ENTRIES SHOWN –
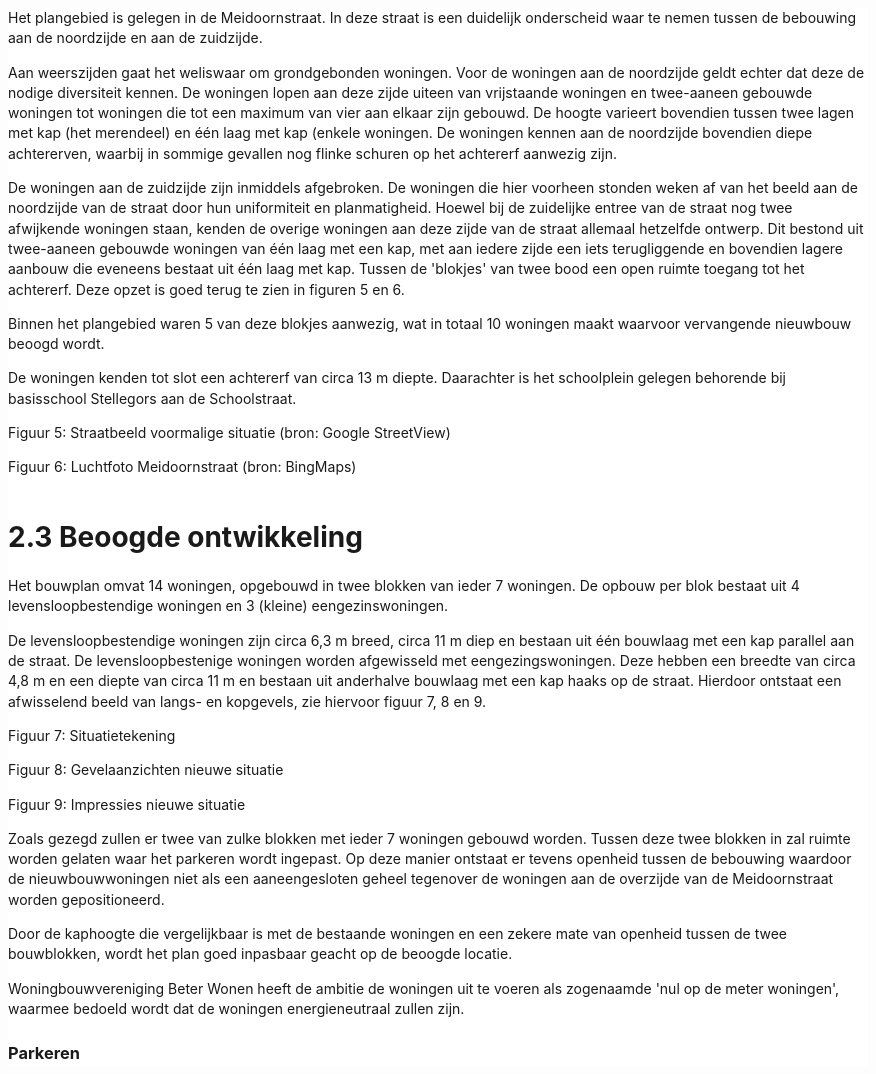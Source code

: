 Het plangebied is gelegen in de Meidoornstraat. In deze straat is een duidelijk onderscheid waar te nemen tussen de bebouwing aan de noordzijde en aan de zuidzijde.

Aan weerszijden gaat het weliswaar om grondgebonden woningen. Voor de woningen aan de noordzijde geldt echter dat deze de nodige diversiteit kennen. De woningen lopen aan deze zijde uiteen van vrijstaande woningen en twee-aaneen gebouwde woningen tot woningen die tot een maximum van vier aan elkaar zijn gebouwd. De hoogte varieert bovendien tussen twee lagen met kap (het merendeel) en één laag met kap (enkele woningen. De woningen kennen aan de noordzijde bovendien diepe achtererven, waarbij in sommige gevallen nog flinke schuren op het achtererf aanwezig zijn.

De woningen aan de zuidzijde zijn inmiddels afgebroken. De woningen die hier voorheen stonden weken af van het beeld aan de noordzijde van de straat door hun uniformiteit en planmatigheid. Hoewel bij de zuidelijke entree van de straat nog twee afwijkende woningen staan, kenden de overige woningen aan deze zijde van de straat allemaal hetzelfde ontwerp. Dit bestond uit twee-aaneen gebouwde woningen van één laag met een kap, met aan iedere zijde een iets terugliggende en bovendien lagere aanbouw die eveneens bestaat uit één laag met kap. Tussen de 'blokjes' van twee bood een open ruimte toegang tot het achtererf. Deze opzet is goed terug te zien in figuren 5 en 6.

Binnen het plangebied waren 5 van deze blokjes aanwezig, wat in totaal 10 woningen maakt waarvoor vervangende nieuwbouw beoogd wordt.

De woningen kenden tot slot een achtererf van circa 13 m diepte. Daarachter is het schoolplein gelegen behorende bij basisschool Stellegors aan de Schoolstraat.

Figuur 5: Straatbeeld voormalige situatie (bron: Google StreetView)

Figuur 6: Luchtfoto Meidoornstraat (bron: BingMaps)

# **2.3 Beoogde ontwikkeling**

Het bouwplan omvat 14 woningen, opgebouwd in twee blokken van ieder 7 woningen. De opbouw per blok bestaat uit 4 levensloopbestendige woningen en 3 (kleine) eengezinswoningen.

De levensloopbestendige woningen zijn circa 6,3 m breed, circa 11 m diep en bestaan uit één bouwlaag met een kap parallel aan de straat. De levensloopbestenige woningen worden afgewisseld met eengezingswoningen. Deze hebben een breedte van circa 4,8 m en een diepte van circa 11 m en bestaan uit anderhalve bouwlaag met een kap haaks op de straat. Hierdoor ontstaat een afwisselend beeld van langs- en kopgevels, zie hiervoor figuur 7, 8 en 9.

Figuur 7: Situatietekening

Figuur 8: Gevelaanzichten nieuwe situatie

Figuur 9: Impressies nieuwe situatie

Zoals gezegd zullen er twee van zulke blokken met ieder 7 woningen gebouwd worden. Tussen deze twee blokken in zal ruimte worden gelaten waar het parkeren wordt ingepast. Op deze manier ontstaat er tevens openheid tussen de bebouwing waardoor de nieuwbouwwoningen niet als een aaneengesloten geheel tegenover de woningen aan de overzijde van de Meidoornstraat worden gepositioneerd.

Door de kaphoogte die vergelijkbaar is met de bestaande woningen en een zekere mate van openheid tussen de twee bouwblokken, wordt het plan goed inpasbaar geacht op de beoogde locatie.

Woningbouwvereniging Beter Wonen heeft de ambitie de woningen uit te voeren als zogenaamde 'nul op de meter woningen', waarmee bedoeld wordt dat de woningen energieneutraal zullen zijn.

### Parkeren
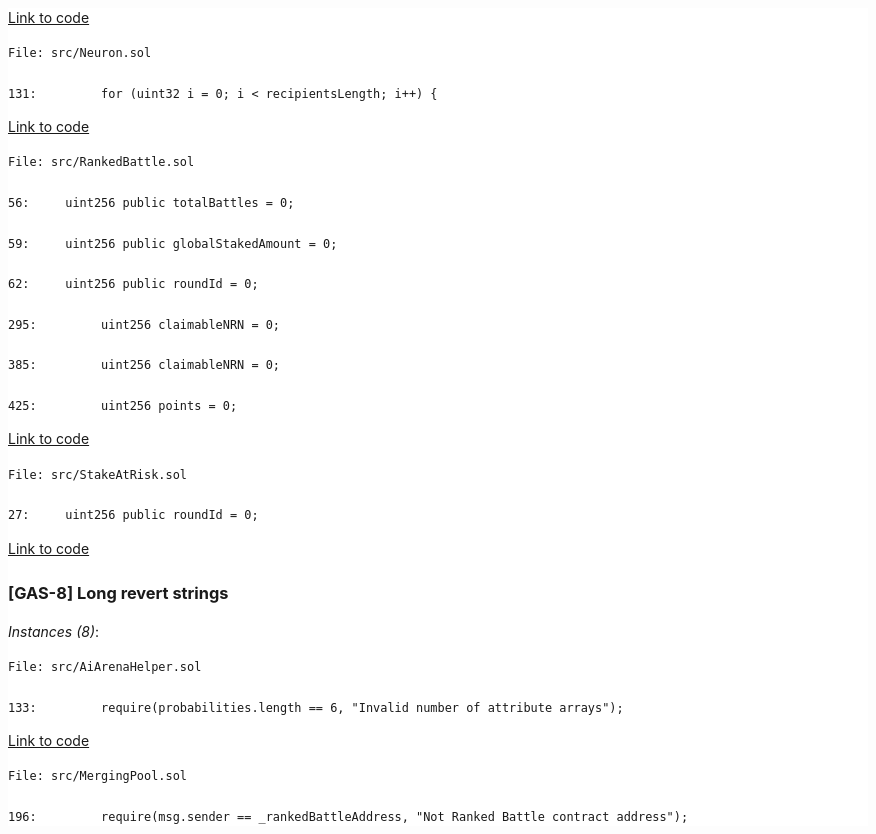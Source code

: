 [Link to code](https://github.com/code-423n4/2024-02-ai-arena/blob/main/src/MergingPool.sol)

```solidity
File: src/Neuron.sol

131:         for (uint32 i = 0; i < recipientsLength; i++) {

```

[Link to code](https://github.com/code-423n4/2024-02-ai-arena/blob/main/src/Neuron.sol)

```solidity
File: src/RankedBattle.sol

56:     uint256 public totalBattles = 0;

59:     uint256 public globalStakedAmount = 0;

62:     uint256 public roundId = 0;

295:         uint256 claimableNRN = 0;

385:         uint256 claimableNRN = 0;

425:         uint256 points = 0;

```

[Link to code](https://github.com/code-423n4/2024-02-ai-arena/blob/main/src/RankedBattle.sol)

```solidity
File: src/StakeAtRisk.sol

27:     uint256 public roundId = 0;    

```

[Link to code](https://github.com/code-423n4/2024-02-ai-arena/blob/main/src/StakeAtRisk.sol)

### <a name="GAS-8"></a>[GAS-8] Long revert strings

*Instances (8)*:

```solidity
File: src/AiArenaHelper.sol

133:         require(probabilities.length == 6, "Invalid number of attribute arrays");

```

[Link to code](https://github.com/code-423n4/2024-02-ai-arena/blob/main/src/AiArenaHelper.sol)

```solidity
File: src/MergingPool.sol

196:         require(msg.sender == _rankedBattleAddress, "Not Ranked Battle contract address");

```
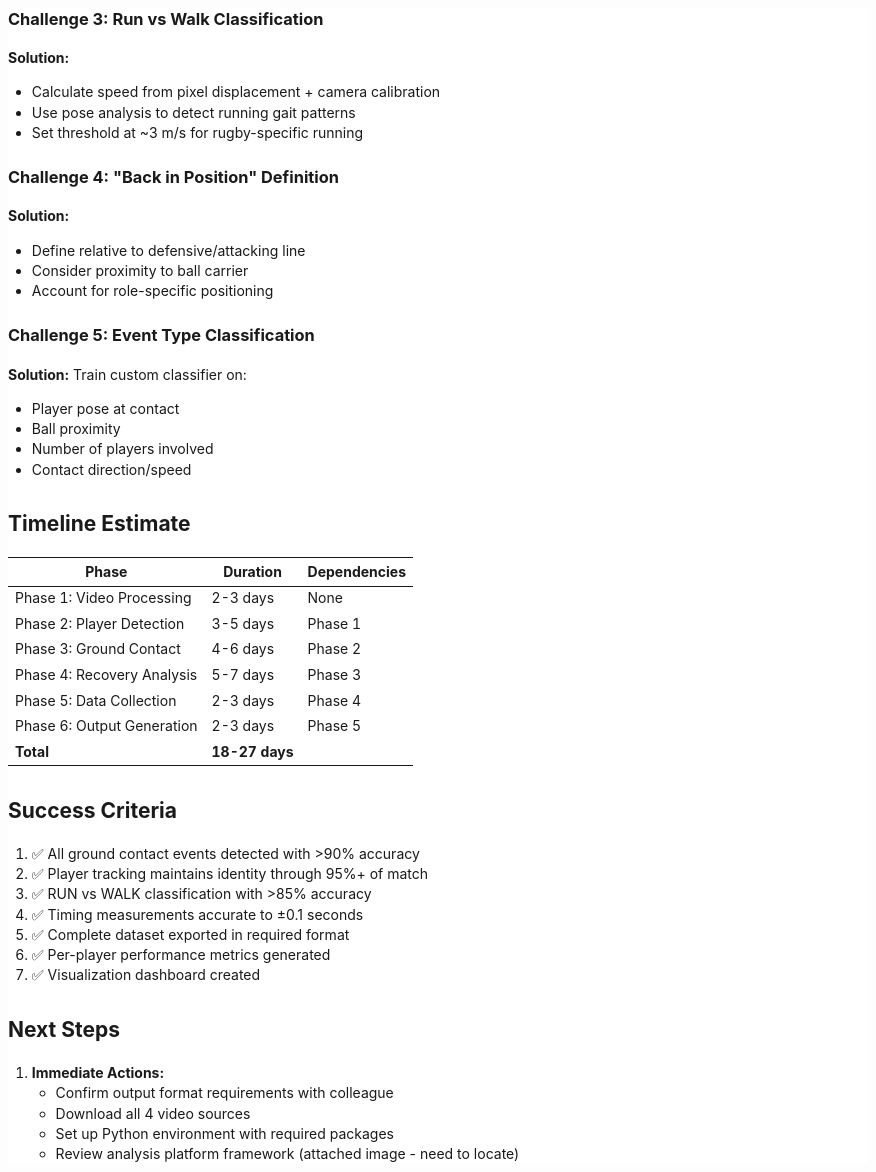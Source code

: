 ### Challenge 3: Run vs Walk Classification
**Solution:**
- Calculate speed from pixel displacement + camera calibration
- Use pose analysis to detect running gait patterns
- Set threshold at ~3 m/s for rugby-specific running

### Challenge 4: "Back in Position" Definition
**Solution:**
- Define relative to defensive/attacking line
- Consider proximity to ball carrier
- Account for role-specific positioning

### Challenge 5: Event Type Classification
**Solution:** Train custom classifier on:
- Player pose at contact
- Ball proximity
- Number of players involved
- Contact direction/speed

## Timeline Estimate

| Phase | Duration | Dependencies |
|-------|----------|--------------|
| Phase 1: Video Processing | 2-3 days | None |
| Phase 2: Player Detection | 3-5 days | Phase 1 |
| Phase 3: Ground Contact | 4-6 days | Phase 2 |
| Phase 4: Recovery Analysis | 5-7 days | Phase 3 |
| Phase 5: Data Collection | 2-3 days | Phase 4 |
| Phase 6: Output Generation | 2-3 days | Phase 5 |
| **Total** | **18-27 days** | |

## Success Criteria

1. ✅ All ground contact events detected with >90% accuracy
2. ✅ Player tracking maintains identity through 95%+ of match
3. ✅ RUN vs WALK classification with >85% accuracy
4. ✅ Timing measurements accurate to ±0.1 seconds
5. ✅ Complete dataset exported in required format
6. ✅ Per-player performance metrics generated
7. ✅ Visualization dashboard created

## Next Steps

1. **Immediate Actions:**
   - Confirm output format requirements with colleague
   - Download all 4 video sources
   - Set up Python environment with required packages
   - Review analysis platform framework (attached image - need to locate)
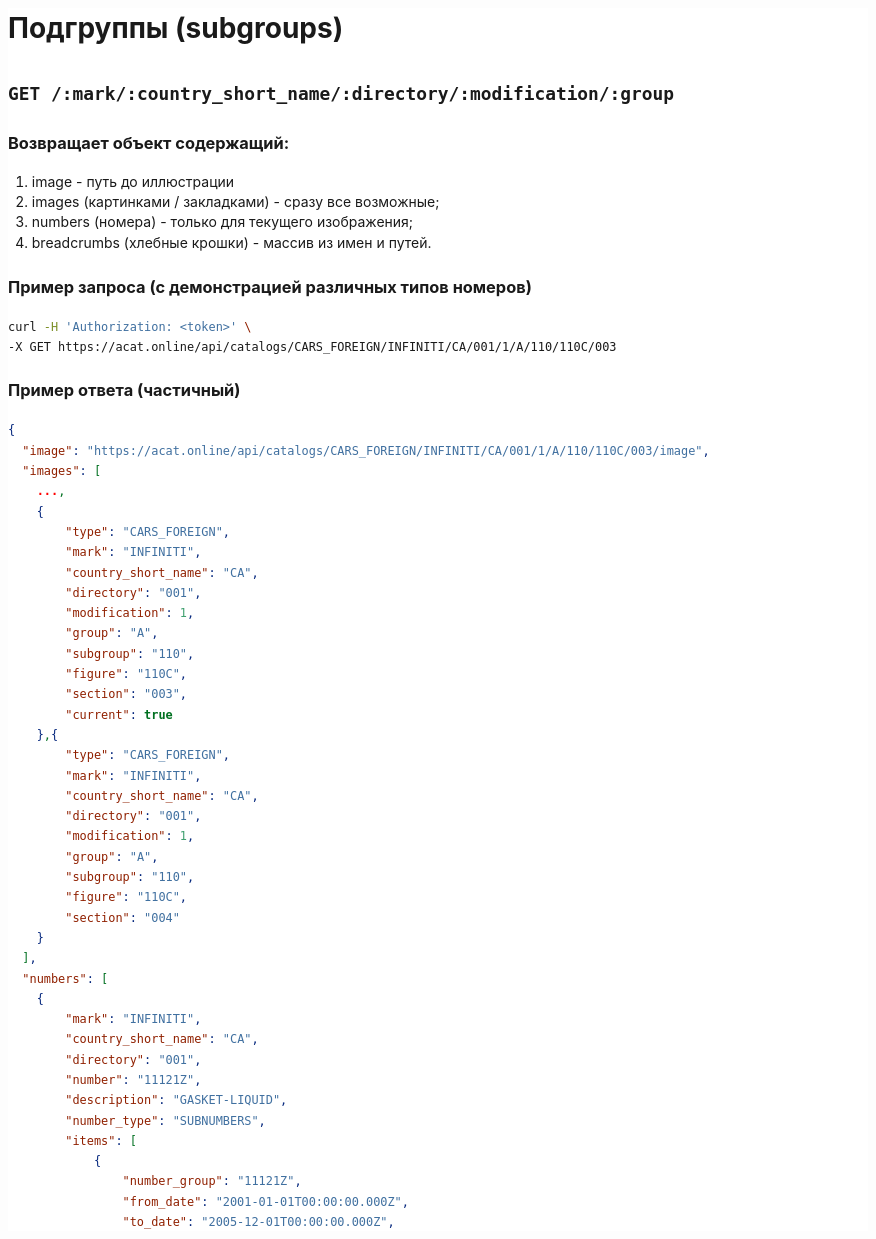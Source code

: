 # Подгруппы (subgroups)

## `GET /:mark/:country_short_name/:directory/:modification/:group`

### Возвращает объект содержащий:
1. image - путь до иллюстрации
2. images (картинками / закладками) - сразу все возможные; 
3. numbers (номера) - только для текущего изображения; 
4. breadcrumbs (хлебные крошки) - массив из имен и путей.

### Пример запроса (с демонстрацией различных типов номеров)

```bash
curl -H 'Authorization: <token>' \
-X GET https://acat.online/api/catalogs/CARS_FOREIGN/INFINITI/CA/001/1/A/110/110C/003
```

### Пример ответа (частичный)

```json
{
  "image": "https://acat.online/api/catalogs/CARS_FOREIGN/INFINITI/CA/001/1/A/110/110C/003/image",
  "images": [
    ...,
    {
        "type": "CARS_FOREIGN",
        "mark": "INFINITI",
        "country_short_name": "CA",
        "directory": "001",
        "modification": 1,
        "group": "A",
        "subgroup": "110",
        "figure": "110C",
        "section": "003",
        "current": true
    },{
        "type": "CARS_FOREIGN",
        "mark": "INFINITI",
        "country_short_name": "CA",
        "directory": "001",
        "modification": 1,
        "group": "A",
        "subgroup": "110",
        "figure": "110C",
        "section": "004"
    }
  ],
  "numbers": [
	{
        "mark": "INFINITI",
        "country_short_name": "CA",
        "directory": "001",
        "number": "11121Z",
        "description": "GASKET-LIQUID",
        "number_type": "SUBNUMBERS",
        "items": [
            {
                "number_group": "11121Z",
                "from_date": "2001-01-01T00:00:00.000Z",
                "to_date": "2005-12-01T00:00:00.000Z",
```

REQUIRED WORK –
From the listing above, the lines starting with the one that has "- Consider proximity to ball carrier" and running through the one that has "days | Phase 4 |" should be copied exactly, ends included.

RESPONSE –
- Consider proximity to ball carrier
- Account for role-specific positioning

### Challenge 5: Event Type Classification
**Solution:** Train custom classifier on:
- Player pose at contact
- Ball proximity
- Number of players involved
- Contact direction/speed

## Timeline Estimate

| Phase | Duration | Dependencies |
|-------|----------|--------------|
| Phase 1: Video Processing | 2-3 days | None |
| Phase 2: Player Detection | 3-5 days | Phase 1 |
| Phase 3: Ground Contact | 4-6 days | Phase 2 |
| Phase 4: Recovery Analysis | 5-7 days | Phase 3 |
| Phase 5: Data Collection | 2-3 days | Phase 4 |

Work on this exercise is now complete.